### Directions for this task
What lines of the data below hold "synthesize"? Show them.

[Records supplied Boundary: Start]

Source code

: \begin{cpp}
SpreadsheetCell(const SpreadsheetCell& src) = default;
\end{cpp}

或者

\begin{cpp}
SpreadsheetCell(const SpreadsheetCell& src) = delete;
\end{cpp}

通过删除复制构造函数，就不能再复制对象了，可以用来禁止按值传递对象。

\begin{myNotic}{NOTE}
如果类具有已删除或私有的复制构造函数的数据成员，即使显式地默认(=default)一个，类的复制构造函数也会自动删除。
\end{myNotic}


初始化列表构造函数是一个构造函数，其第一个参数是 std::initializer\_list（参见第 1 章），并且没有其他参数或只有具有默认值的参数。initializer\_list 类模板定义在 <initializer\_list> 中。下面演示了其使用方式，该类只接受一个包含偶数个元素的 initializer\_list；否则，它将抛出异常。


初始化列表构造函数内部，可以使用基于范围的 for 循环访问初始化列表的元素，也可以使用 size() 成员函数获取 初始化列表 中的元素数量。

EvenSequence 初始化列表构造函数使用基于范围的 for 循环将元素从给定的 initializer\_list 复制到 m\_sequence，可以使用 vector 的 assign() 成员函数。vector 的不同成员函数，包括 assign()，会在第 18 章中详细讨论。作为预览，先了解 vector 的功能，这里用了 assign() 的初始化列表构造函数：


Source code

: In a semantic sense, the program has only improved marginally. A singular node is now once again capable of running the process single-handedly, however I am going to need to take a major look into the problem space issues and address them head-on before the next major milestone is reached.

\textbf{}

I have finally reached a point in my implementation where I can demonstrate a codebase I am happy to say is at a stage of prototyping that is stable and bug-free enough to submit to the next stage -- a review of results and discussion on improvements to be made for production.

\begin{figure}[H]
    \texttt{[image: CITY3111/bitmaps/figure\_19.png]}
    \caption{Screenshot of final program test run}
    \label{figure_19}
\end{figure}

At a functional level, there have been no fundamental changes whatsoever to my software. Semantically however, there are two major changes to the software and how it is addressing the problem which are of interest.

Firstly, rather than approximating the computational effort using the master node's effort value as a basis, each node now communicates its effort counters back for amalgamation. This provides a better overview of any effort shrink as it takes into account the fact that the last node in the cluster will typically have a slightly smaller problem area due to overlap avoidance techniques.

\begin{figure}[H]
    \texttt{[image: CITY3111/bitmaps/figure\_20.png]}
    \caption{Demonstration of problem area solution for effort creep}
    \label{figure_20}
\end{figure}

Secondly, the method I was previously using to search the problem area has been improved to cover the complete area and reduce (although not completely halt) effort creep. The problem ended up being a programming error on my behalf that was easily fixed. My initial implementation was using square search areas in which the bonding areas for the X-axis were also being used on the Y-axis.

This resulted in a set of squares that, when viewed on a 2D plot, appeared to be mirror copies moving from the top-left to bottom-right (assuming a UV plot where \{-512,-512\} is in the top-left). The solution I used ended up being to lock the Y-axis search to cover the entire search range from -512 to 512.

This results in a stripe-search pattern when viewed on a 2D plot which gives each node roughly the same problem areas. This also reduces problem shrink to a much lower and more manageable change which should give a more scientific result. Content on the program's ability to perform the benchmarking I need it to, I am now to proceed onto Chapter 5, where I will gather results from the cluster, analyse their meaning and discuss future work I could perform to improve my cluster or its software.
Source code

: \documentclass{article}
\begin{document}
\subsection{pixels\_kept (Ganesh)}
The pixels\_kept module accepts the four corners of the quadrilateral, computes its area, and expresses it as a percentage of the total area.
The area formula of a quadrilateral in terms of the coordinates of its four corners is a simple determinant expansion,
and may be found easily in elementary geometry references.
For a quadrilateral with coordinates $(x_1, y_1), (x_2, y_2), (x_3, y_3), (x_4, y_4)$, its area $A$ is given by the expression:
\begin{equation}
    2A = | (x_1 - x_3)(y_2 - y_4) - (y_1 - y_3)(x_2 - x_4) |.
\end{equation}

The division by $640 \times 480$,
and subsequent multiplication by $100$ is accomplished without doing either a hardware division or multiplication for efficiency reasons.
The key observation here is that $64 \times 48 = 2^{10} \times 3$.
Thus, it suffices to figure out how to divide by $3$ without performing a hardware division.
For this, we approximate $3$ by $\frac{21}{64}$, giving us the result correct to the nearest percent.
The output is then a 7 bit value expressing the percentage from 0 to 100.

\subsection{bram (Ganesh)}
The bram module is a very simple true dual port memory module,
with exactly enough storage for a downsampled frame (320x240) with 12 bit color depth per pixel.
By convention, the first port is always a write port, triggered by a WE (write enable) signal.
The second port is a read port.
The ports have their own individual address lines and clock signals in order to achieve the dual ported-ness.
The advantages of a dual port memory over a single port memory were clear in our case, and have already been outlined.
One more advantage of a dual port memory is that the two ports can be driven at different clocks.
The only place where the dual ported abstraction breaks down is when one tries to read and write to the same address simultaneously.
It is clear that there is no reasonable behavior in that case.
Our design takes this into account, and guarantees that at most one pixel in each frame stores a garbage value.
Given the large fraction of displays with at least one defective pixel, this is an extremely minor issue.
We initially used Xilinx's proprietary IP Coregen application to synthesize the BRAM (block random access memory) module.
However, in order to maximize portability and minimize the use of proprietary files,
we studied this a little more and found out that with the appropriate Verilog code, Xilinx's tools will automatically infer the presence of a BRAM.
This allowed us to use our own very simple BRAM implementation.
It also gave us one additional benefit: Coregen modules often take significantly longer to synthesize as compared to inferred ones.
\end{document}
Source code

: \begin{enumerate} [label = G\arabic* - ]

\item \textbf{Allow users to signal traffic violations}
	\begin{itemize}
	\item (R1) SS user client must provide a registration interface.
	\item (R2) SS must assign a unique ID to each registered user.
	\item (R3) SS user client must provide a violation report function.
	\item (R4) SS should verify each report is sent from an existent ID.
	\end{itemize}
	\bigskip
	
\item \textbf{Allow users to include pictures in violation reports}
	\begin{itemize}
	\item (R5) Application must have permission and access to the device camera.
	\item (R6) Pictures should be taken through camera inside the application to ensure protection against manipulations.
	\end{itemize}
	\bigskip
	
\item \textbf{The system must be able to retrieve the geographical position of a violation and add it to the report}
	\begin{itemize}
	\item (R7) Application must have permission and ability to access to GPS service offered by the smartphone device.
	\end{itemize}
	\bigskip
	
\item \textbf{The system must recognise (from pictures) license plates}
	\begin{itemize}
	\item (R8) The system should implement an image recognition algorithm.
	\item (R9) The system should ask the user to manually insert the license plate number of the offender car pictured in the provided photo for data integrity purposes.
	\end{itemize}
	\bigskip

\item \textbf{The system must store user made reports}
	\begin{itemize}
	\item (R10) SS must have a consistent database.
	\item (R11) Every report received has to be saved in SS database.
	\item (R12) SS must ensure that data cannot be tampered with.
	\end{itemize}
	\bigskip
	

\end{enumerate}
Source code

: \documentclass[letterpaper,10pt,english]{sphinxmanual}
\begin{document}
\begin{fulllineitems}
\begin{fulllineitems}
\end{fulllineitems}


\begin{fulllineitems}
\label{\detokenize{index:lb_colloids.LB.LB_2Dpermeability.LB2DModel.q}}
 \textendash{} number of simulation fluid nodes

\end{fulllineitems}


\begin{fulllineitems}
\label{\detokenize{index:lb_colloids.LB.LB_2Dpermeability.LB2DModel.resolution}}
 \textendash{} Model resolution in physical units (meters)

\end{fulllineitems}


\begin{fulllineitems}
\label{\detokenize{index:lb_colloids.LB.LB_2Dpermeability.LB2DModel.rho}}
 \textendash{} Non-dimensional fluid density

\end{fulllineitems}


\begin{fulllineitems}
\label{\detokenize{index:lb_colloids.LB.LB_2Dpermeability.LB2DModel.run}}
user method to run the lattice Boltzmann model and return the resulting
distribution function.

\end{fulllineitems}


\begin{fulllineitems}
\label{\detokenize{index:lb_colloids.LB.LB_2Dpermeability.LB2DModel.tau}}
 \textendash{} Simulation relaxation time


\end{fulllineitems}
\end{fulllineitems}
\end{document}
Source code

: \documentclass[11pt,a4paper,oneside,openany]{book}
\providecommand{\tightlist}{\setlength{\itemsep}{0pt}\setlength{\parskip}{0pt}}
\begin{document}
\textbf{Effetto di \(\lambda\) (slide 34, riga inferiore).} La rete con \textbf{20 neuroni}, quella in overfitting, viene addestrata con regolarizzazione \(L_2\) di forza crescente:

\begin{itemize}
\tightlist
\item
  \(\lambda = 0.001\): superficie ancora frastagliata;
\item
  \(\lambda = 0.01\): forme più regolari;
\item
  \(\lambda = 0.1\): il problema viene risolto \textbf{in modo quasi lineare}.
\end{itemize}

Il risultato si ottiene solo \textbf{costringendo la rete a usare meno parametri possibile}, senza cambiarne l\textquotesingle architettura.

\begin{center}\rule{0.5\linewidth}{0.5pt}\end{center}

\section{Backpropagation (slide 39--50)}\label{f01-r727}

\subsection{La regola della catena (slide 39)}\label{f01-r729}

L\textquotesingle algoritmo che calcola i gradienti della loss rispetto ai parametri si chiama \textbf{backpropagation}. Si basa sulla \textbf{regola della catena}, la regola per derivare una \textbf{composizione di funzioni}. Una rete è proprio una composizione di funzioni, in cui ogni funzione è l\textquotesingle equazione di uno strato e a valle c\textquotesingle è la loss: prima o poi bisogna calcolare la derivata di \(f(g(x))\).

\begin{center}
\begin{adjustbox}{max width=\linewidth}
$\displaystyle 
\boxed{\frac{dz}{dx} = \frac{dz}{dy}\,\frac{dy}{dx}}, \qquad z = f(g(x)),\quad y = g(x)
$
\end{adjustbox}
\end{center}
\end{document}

[Records supplied Boundary: End]

### Solution for this exercise
We initially used Xilinx's proprietary IP Coregen application to synthesize the BRAM (block random access memory) module.
It also gave us one additional benefit: Coregen modules often take significantly longer to synthesize as compared to inferred ones.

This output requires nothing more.